安阳答不上来。
钱女官又问:“世子如今是否已经醒转?”
宁崇礼低声道:“醒了。”
“可曾能言?”
“能。”
“可曾亲口说过要休妻?”
堂上静了下来。
安阳手指慢慢收紧。
梁敬之道:“世子虽醒,病势却重,心神难免受损——”
钱女官直接打断。
“能不能作主,不由讼师猜测。若你认定世子神志不清,官媒司可以派医官验明。”
梁敬之不说话了。
钱女官又翻过一页。
“至于纪氏有无恶疾、有无欺瞒,今日也可当堂核验。”
胡大人咳了一声。
“便先说纪氏是否有应休之过。”
梁敬之转向纪小柔。
“纪氏虽无恶疾,却有家门牵累。
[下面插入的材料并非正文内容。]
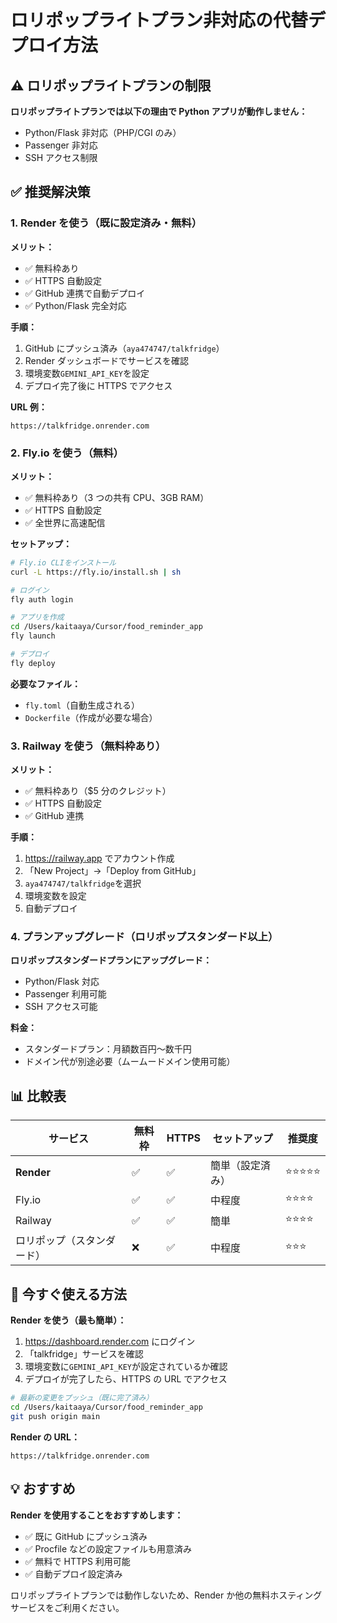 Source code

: # ロリポップライトプラン非対応の代替デプロイ方法

## ⚠️ ロリポップライトプランの制限

**ロリポップライトプランでは以下の理由で Python アプリが動作しません：**

- Python/Flask 非対応（PHP/CGI のみ）
- Passenger 非対応
- SSH アクセス制限

## ✅ 推奨解決策

### 1. Render を使う（既に設定済み・無料）

**メリット：**

- ✅ 無料枠あり
- ✅ HTTPS 自動設定
- ✅ GitHub 連携で自動デプロイ
- ✅ Python/Flask 完全対応

**手順：**

1. GitHub にプッシュ済み（`aya474747/talkfridge`）
2. Render ダッシュボードでサービスを確認
3. 環境変数`GEMINI_API_KEY`を設定
4. デプロイ完了後に HTTPS でアクセス

**URL 例：**

```
https://talkfridge.onrender.com
```

### 2. Fly.io を使う（無料）

**メリット：**

- ✅ 無料枠あり（3 つの共有 CPU、3GB RAM）
- ✅ HTTPS 自動設定
- ✅ 全世界に高速配信

**セットアップ：**

```bash
# Fly.io CLIをインストール
curl -L https://fly.io/install.sh | sh

# ログイン
fly auth login

# アプリを作成
cd /Users/kaitaaya/Cursor/food_reminder_app
fly launch

# デプロイ
fly deploy
```

**必要なファイル：**

- `fly.toml`（自動生成される）
- `Dockerfile`（作成が必要な場合）

### 3. Railway を使う（無料枠あり）

**メリット：**

- ✅ 無料枠あり（$5 分のクレジット）
- ✅ HTTPS 自動設定
- ✅ GitHub 連携

**手順：**

1. https://railway.app でアカウント作成
2. 「New Project」→「Deploy from GitHub」
3. `aya474747/talkfridge`を選択
4. 環境変数を設定
5. 自動デプロイ

### 4. プランアップグレード（ロリポップスタンダード以上）

**ロリポップスタンダードプランにアップグレード：**

- Python/Flask 対応
- Passenger 利用可能
- SSH アクセス可能

**料金：**

- スタンダードプラン：月額数百円〜数千円
- ドメイン代が別途必要（ムームードメイン使用可能）

## 📊 比較表

| サービス                   | 無料枠 | HTTPS | セットアップ     | 推奨度     |
| -------------------------- | ------ | ----- | ---------------- | ---------- |
| **Render**                 | ✅     | ✅    | 簡単（設定済み） | ⭐⭐⭐⭐⭐ |
| Fly.io                     | ✅     | ✅    | 中程度           | ⭐⭐⭐⭐   |
| Railway                    | ✅     | ✅    | 簡単             | ⭐⭐⭐⭐   |
| ロリポップ（スタンダード） | ❌     | ✅    | 中程度           | ⭐⭐⭐     |

## 🎯 今すぐ使える方法

**Render を使う（最も簡単）：**

1. https://dashboard.render.com にログイン
2. 「talkfridge」サービスを確認
3. 環境変数に`GEMINI_API_KEY`が設定されているか確認
4. デプロイが完了したら、HTTPS の URL でアクセス

```bash
# 最新の変更をプッシュ（既に完了済み）
cd /Users/kaitaaya/Cursor/food_reminder_app
git push origin main
```

**Render の URL：**

```
https://talkfridge.onrender.com
```

## 💡 おすすめ

**Render を使用することをおすすめします：**

- ✅ 既に GitHub にプッシュ済み
- ✅ Procfile などの設定ファイルも用意済み
- ✅ 無料で HTTPS 利用可能
- ✅ 自動デプロイ設定済み

ロリポップライトプランでは動作しないため、Render か他の無料ホスティングサービスをご利用ください。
其父纪长缨身涉通敌重案,新仓契、人证俱在。宁家乃皇亲国戚,为避宗室受累,断绝姻亲,亦是自保。”
“砰!”
胡大人拍下惊堂木。
“纪长缨案尚由三司审理,未曾定罪。你若再以通敌之名论纪氏,本官便治你妄断未决之案。”
梁敬之立即躬身。
“草民失言。”
老太君冷笑。
“一个讼师都敢拿未决的案子压人,难怪有人觉得,只要嗓门够大,纪家便已经有罪了。”
吴翠云忍不住道:“母亲,梁先生只是替宁府着想。”
“宁府有国公、有世子,还有我这个老婆子。”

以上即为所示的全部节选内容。